Keywords

hospitals, health systems, divestiture, resource configuration, legitimacy, integration

 

Authors

  1. Succi-Lopez, Melissa
  2. Lee, Shoou-Yih D.
  3. Alexander, Jeffrey A.

Abstract

This study examines the determinants of divestiture in health systems. Financial performance is a common indicator of a hospital's value. However, health systems may consider other factors that influence a hospital's value to the system. To enhance our understanding of hospital divestiture, we identify factors that enhance a hospital's value to the system and thus its likelihood of being retained. Our findings support previous studies that financial performance influences divestiture decisions. At the same time, our results identify three other factors influencing divestiture decisions relative resource configuration, legitimacy, and integration.

 

The health care field has experienced intense consolidation over the past decade.1,2 Considerable research has been devoted to examining types of organizational change associated with consolidation, such as closures, conversions, mergers, and the introduction of new organizational forms.3-8 One organizational change that has not been addressed in this literature is divestiture. Divestiture is a strategic action taken by a firm to dispose of a significant portion of its assets through the sale or transfer of assets to another business or, alternatively, the termination of a business.9-11 Historically, divestiture of member hospitals by health systems has been viewed as an action of last resort and is implemented infrequently.11 However, it has received more attention among health systems in recent years.8,12 The increased acceptance of divestiture as a strategy may reflect recent patterns of consolidation in the health care field that require health systems to prune or cut back particular subsidiaries as a means to improve or maintain the financial health and enhance the core business and organizational mission of the system.11

 

The recent interest in divestitures, however, has not coincided with the amount of divestiture research in health care organizations. Specifically, little is known about the factors associated with hospital divestitures in health systems. A much cited factor of divestitures in non-health care industries is poor financial performance of the business unit.9,10 However, focusing on financial performance alone in the hospital sector is problematic for two reasons. First, financial measures of hospital performance tend to be volatile and are influenced by the uncertainty of financial accounting under a complex third-party payment system.13 Second, an affiliated hospital's value to the system may be multidimensional; financial performance is but one aspect of value. Meyer and Zucker,14 in their study of permanently failing organizations, demonstrated convincingly that financial indicators alone were of limited utility in explaining the fate of organizations in industries characterized by strong nonprofit orientation and diverse groups of constituencies. The requirement of hospitals to satisfy the expectations of local communities and to meet the institutional standards of professional associations and accreditation organizations as well as the increased importance that health systems place on clinical and functional integration are factors that define a hospital's value. Thus, divestitures in health systems are likely to reflect a broad set of factors beyond the financial performance of member hospitals.

 

The purpose of this study is to examine empirically the determinants of hospital divestitures in health systems.

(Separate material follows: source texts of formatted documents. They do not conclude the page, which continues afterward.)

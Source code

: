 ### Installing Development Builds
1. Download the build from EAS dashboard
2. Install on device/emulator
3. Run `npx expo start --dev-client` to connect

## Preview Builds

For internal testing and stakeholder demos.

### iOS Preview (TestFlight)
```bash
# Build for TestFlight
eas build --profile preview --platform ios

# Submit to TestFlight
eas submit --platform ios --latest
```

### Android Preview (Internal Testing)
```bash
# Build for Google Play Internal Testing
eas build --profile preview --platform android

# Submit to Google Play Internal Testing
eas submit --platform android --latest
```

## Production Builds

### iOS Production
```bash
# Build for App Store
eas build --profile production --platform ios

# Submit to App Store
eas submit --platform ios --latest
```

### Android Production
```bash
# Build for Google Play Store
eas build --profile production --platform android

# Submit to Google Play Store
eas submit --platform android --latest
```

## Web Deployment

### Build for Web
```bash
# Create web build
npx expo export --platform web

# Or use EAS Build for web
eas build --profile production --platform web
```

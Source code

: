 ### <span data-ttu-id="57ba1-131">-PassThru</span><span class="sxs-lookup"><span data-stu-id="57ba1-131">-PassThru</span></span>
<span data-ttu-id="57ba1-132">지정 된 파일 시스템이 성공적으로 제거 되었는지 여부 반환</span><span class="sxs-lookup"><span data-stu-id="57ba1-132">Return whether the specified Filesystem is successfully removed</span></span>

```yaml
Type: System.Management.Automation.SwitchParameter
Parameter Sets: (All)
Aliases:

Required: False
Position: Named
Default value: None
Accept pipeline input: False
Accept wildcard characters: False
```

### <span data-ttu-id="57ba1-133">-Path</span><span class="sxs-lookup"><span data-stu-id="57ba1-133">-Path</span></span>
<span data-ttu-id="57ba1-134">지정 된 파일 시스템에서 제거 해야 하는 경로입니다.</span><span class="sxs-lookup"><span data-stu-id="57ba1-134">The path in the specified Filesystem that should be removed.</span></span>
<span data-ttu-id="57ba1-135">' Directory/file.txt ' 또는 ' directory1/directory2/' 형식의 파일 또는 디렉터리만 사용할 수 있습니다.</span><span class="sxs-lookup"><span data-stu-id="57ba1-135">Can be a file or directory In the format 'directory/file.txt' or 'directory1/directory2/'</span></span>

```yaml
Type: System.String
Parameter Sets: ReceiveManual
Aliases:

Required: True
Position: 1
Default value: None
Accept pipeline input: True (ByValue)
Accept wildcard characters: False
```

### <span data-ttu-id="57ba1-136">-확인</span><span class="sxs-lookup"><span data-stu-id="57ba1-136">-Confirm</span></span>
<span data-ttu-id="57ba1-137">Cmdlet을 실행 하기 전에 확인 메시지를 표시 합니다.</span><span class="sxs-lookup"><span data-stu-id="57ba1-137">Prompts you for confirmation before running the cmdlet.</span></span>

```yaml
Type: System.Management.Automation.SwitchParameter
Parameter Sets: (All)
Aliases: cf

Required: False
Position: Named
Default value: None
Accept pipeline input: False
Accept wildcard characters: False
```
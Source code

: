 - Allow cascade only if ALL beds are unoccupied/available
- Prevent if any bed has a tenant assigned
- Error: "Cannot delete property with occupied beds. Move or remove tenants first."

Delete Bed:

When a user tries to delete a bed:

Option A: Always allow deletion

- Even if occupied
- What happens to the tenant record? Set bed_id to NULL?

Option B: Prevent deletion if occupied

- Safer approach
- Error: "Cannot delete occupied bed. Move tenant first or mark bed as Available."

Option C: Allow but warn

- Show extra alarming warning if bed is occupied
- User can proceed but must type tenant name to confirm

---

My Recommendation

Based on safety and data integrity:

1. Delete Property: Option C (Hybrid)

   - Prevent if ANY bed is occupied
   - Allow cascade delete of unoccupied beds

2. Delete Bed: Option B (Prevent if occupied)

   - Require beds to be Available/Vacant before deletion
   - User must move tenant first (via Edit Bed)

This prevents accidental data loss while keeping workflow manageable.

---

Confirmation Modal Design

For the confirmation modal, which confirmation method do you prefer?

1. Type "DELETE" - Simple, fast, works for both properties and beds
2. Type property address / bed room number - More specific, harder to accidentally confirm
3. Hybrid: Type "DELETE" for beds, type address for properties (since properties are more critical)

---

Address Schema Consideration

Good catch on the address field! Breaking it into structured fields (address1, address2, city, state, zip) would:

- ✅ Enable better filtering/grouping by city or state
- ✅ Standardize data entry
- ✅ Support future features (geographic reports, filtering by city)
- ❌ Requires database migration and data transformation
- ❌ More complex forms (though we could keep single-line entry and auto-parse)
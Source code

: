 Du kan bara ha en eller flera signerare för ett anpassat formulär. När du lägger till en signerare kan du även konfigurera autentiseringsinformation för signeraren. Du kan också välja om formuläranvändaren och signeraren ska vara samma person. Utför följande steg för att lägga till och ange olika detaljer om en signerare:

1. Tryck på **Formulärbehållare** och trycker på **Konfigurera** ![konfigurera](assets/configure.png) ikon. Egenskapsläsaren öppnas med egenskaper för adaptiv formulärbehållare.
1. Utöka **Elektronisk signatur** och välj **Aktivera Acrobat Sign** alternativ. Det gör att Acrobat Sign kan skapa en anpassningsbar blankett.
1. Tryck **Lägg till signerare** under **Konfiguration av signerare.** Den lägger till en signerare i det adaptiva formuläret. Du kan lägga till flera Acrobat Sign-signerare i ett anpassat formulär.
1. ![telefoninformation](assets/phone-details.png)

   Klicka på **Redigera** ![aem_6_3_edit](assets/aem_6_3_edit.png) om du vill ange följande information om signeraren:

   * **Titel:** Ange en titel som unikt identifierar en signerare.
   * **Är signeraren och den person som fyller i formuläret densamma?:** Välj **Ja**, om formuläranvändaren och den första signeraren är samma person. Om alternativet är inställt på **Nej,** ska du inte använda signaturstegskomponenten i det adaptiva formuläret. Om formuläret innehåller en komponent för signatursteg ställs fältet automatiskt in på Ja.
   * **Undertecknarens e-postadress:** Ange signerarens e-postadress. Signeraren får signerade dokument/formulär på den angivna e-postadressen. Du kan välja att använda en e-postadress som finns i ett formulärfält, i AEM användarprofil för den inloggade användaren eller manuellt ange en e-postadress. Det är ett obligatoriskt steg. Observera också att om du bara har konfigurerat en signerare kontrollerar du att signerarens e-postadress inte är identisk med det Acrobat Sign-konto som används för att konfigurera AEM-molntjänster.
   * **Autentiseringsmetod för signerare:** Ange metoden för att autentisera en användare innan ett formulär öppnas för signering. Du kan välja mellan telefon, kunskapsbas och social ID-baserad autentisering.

We draw on three bodies of organizational literatureresource-based theory, institutional theory, and interorganizational relations theoryin identifying determinants of divestitures. Multiple theories are considered because of the complexity of hospital behavior compared with that of non-health care organizations.15,16 To test our hypotheses, we use a national sample of community hospitals and health systems from 1994 to 1998.

 

Several potential implications can be drawn from our analysis. Results of our study may inform managers of health systems about how divestiture decisions are made in peer organizations, thus serving as a benchmark for their decisions to prune their own operation. Second, results of the study may better attune health care managers to strategic indicators other than financial performance.17 Financial measures are usually ex post facto and may convey information that is too untimely to be useful for strategic action.18,19 Our analysis would alert managers of health systems to a broad range of factors that should be of relevance to their decisions to retain or divest a particular member hospital. Third, the factors examined in our study may help system managers identify member hospitals at potential risk of divestiture. Preventive measures could then be established to either forestall or ease the organizational and community disruption that may be caused by divesting those hospital units. Fourth, findings of our study may potentially assist system managers in identifying appropriate acquisition targets, thus avoiding the potentially disruptive processes of divestiture. Finally, hospitals that value the benefits of affiliation with a parent health system may devise strategies based on our findings to strengthen the linkage with the system.